If you choose a well-known, highly-regarded company, character (an endorser or spokesperson) or a humanitarian or charitable cause to become visibly affiliated with, you are essentially getting a significant free ride on board the giant vessel that someone else has already paid for. It is an ethical, intelligent means of dramatically bootstrapping (or if you prefer, "slingshotting") your company and its products or services into the marketplace.

Before we review some techniques, ideas and examples, remember this: As my mother (bless her heart) once told me -- "You're judged by the company you keep, so be careful who you hang around with." She was right. Of course she ruined this moment of brilliant philosophical insight by following it with "And you're not going to wear those jeans to school."

Here are some things worth thinking about, and worth taking action upon:

1) Piggybacking - Becoming an add-on to an existing product, with the permission of the manufacturer. Sometimes this is done merely by backpacking your product onto theirs without their focused participation in your advertising or marketing [but where they generally grab a healthy share of your product revenues for the ride], and sometimes there is a creative interplay and a cooperative advertising campaign more focused on promoting the union of your products in fiscal matrimony.

2) Tacit endorsement - Becoming part of a bundle of items which are offered as additions or as part of a high-end swag bag of goodies being given away by certain companies to their elitist customers.

3) Product placement - Having your brand displayed (but not directly advertised) in a show, video, seminar, store or movie.
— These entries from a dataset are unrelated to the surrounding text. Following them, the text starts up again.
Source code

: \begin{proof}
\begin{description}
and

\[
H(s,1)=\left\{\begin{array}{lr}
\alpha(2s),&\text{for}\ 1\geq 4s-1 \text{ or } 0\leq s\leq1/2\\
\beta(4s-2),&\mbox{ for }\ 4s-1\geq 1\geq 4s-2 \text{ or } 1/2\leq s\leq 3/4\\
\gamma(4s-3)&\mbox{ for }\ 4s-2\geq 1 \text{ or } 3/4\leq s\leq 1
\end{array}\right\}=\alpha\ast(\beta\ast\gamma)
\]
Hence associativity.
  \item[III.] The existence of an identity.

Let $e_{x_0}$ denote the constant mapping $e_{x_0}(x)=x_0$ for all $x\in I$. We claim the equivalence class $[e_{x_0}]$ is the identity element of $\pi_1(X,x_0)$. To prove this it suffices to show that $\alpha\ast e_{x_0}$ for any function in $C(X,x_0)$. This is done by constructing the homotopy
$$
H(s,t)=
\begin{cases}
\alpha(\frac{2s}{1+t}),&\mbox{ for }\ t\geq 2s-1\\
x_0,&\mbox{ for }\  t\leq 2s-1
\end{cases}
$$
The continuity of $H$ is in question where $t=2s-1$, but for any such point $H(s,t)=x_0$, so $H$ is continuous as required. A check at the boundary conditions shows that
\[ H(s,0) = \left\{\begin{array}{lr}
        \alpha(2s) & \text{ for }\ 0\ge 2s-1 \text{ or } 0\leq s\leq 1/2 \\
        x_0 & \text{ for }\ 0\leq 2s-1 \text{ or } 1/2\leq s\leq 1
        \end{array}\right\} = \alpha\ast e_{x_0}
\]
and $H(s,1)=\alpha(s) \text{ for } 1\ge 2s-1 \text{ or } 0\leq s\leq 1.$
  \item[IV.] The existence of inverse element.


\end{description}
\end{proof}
You get a small, brief spotlighting in front of a potentially giant audience. Familiarity, recognition and some automatic subconscious acceptance result.
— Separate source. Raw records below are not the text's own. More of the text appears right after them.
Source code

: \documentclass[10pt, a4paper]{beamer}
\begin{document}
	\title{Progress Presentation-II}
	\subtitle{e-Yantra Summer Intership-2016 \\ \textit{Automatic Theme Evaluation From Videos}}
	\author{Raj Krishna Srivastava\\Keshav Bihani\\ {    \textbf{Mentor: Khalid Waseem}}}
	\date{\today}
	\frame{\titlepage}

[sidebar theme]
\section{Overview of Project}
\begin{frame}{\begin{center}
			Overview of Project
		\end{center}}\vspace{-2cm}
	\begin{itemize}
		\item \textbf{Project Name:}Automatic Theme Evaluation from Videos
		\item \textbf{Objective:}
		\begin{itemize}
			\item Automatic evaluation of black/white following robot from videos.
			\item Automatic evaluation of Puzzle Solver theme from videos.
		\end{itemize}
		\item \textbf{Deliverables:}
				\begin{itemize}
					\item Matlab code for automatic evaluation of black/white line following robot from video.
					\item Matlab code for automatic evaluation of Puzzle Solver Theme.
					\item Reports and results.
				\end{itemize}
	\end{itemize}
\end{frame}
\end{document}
4) Promotional merchandising or giveaways - If you find the right cause, you may have their army of fundraisers give free samples of your product (which they continually announce by name) to donors, contributors or supporters. You will look like a benefactor and supporter instead of an advertiser.

5) Reverse Association - This approach involves your taking an established brand, and recommending that if someone (a sophisticated connoisseur were to care enough to purchase that brand or product (ostensibly "the best"), that they would not want it carried in, mounted upon, etc., anything less than your product. Example? "If you care enough to purchase a new Nikon Series XYZ624, would you want it mounted on anything less than a _________ tripod?" Note that a relationship is inferred, and that quality [class equivalency] is also inferred.

6) Type Grouping - If you sell a certain type of item (especially a conspicuous consumption 'visibility" product, show a picture of it on the same night table, plush automobile seat, medicine cabinet, as a grouping of other 'exclusive, high-caliber' items. Type Grouping has the advantage of being incredibly inexpensive, highly visual and long-lived. It may also be adapted in many ways from display ads, to slide inserts to investor literature.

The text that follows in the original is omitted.